It seems that another cancellation or postponement of an event or conference or change to a web based event hits the news every hour. The press picked up over the weekend the twin effect of the global mobility of business on a day to day basis with the associated risk of spread of infection and the speed with which emerging information can be transmitted and plans changed. This is in contrast to the speed of transmission of both infection and information in the past.

A key and primary focus of businesses will of course be safeguarding their people. However the economic consequences of what is now a global issue cannot be ignored.

The most obvious impact is in relation to the actual cancellation or postponement of an event, whether sporting, cultural or business. This may result in contractual issues with attendees as to refunds or losses as well as contractual issues with the myriad of suppliers and contributors to events, whether in catering, equipment hire, IT personnel, facilities – the list is a long one. All affected will be looking at their contracts and considering what protections they might have in place in relation to cancellations. Whilst some contracts will deal with the situation expressly, others might contain an implied allocation of risk. This may require consideration of whether a “force majeure” or contractual frustration clause is applicable, which will involve interpretation with regard to the context and objective purpose of the clause (see our briefing here on the potential impact of coronavirus on contractual obligations). There may also be issues over whether any particular categories of losses are recoverable or whether some are too remote.

Other potential impacts include supply chain interruption, lack of production due to personnel staying at home, defaults on debts and contracts and ultimate insolvency.

Will insurance play a role here? The answer is – possibly, depending of course on applicable law and wording, and insurers are beginning to report notifications.

It is generally rare for a business to be able to insure against business losses that are not consequent on some form of physical damage (see below). However businesses do frequently take out event cancellation insurance. This is likely in general terms to cover the necessary cancellation, postponement or curtailment of the event for external matters out of an insured’s control. However there will be various exclusions or limitations, including potentially for communicable disease unless this is added back by way of additional cover. In all events it will be necessary to look very carefully at the wording – the scope of the wording, and the scope and status of any governmental guidance, advisories or prohibitions may all be relevant to how the policy applies. Where cover does apply there may be cover for expenses and lost profit and, not surprisingly, complex issues of quantification may arise (see the web of possible contracts with suppliers and customers effected, above) and early analysis is essential.

If events are changed to virtual or web based events then thought should also be given to making sure that the original liability coverage obtained is wide enough to encompass the change in event profile – a web based event will present different risks which will need to be managed.

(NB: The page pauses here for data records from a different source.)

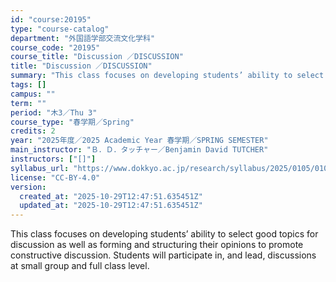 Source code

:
 ```yaml
---
id: "course:20195"
type: "course-catalog"
department: "外国語学部交流文化学科"
course_code: "20195"
course_title: "Discussion ／DISCUSSION"
title: "Discussion ／DISCUSSION"
summary: "This class focuses on developing students’ ability to select good topics for discussion as well as forming and structuri…"
tags: []
campus: ""
term: ""
period: "木3／Thu 3"
course_type: "春学期／Spring"
credits: 2
year: "2025年度／2025 Academic Year 春学期／SPRING SEMESTER"
main_instructor: "Ｂ．Ｄ．タッチャー／Benjamin David TUTCHER"
instructors: ["[]"]
syllabus_url: "https://www.dokkyo.ac.jp/research/syllabus/2025/0105/0105_20195_ja_JP.html"
license: "CC-BY-4.0"
version:
  created_at: "2025-10-29T12:47:51.635451Z"
  updated_at: "2025-10-29T12:47:51.635451Z"
---
```

This class focuses on developing students’ ability to select good topics for discussion as well as forming and structuring their opinions to promote constructive discussion. Students will participate in, and lead, discussions at small group and full class level.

Supply chain disruption is a key risk of broader application. The reports of decreased output due to the impact within countries such as China may well have a knock on effect throughout the supply chain. The mere fact that a business cannot source the right raw materials or components from its own suppliers, or its personnel cannot attend work, and thus suffers a drop in revenue or contractual liability due to an inability to meet its own contract requirements are unlikely to trigger a business interruption policy. Such policies are usually predicated on physical damage to the insured’s own premises, with possible enhancements (contingent cover) for matter such as interruption due to damage to a supplier’s premises. In all cases policies should be carefully reviewed for any extensions for non-damage (including disease related) or general trade disruption business interruption cover.

If such pressures on the supply chain lead to widespread financial stress and default then credit risk insurance policies may be relevant. Credit risk policies will sometimes be obtained to protect traders from non-payment or failure to supply and they are usually broadly worded. However these policies can be obtained year on year without being reviewed in any detail or claims arising, and when a possible claim does arise insureds sometimes undermine the cover they have procured by not being aware of the terms and conditions of the policy. Common pitfalls we see are insureds failing to make an effective and prompt notification, or looking to renegotiate the debt to extend the time or change the terms without insurer consent. If there is any question of a default by the debtor, the insured would be well advised to carefully review the policy and act accordingly.

This is a unique challenge for the global community that goes well beyond businesses. Ultimately, however, if insurance is to be any part of the solution to the economic challenges it must be considered now, and not just down the track. Understanding with brokers and the legal team what cover has been obtained, how and when it may be triggered and the policy requirements so far as early engagement with insurers are concerned are the first three key steps.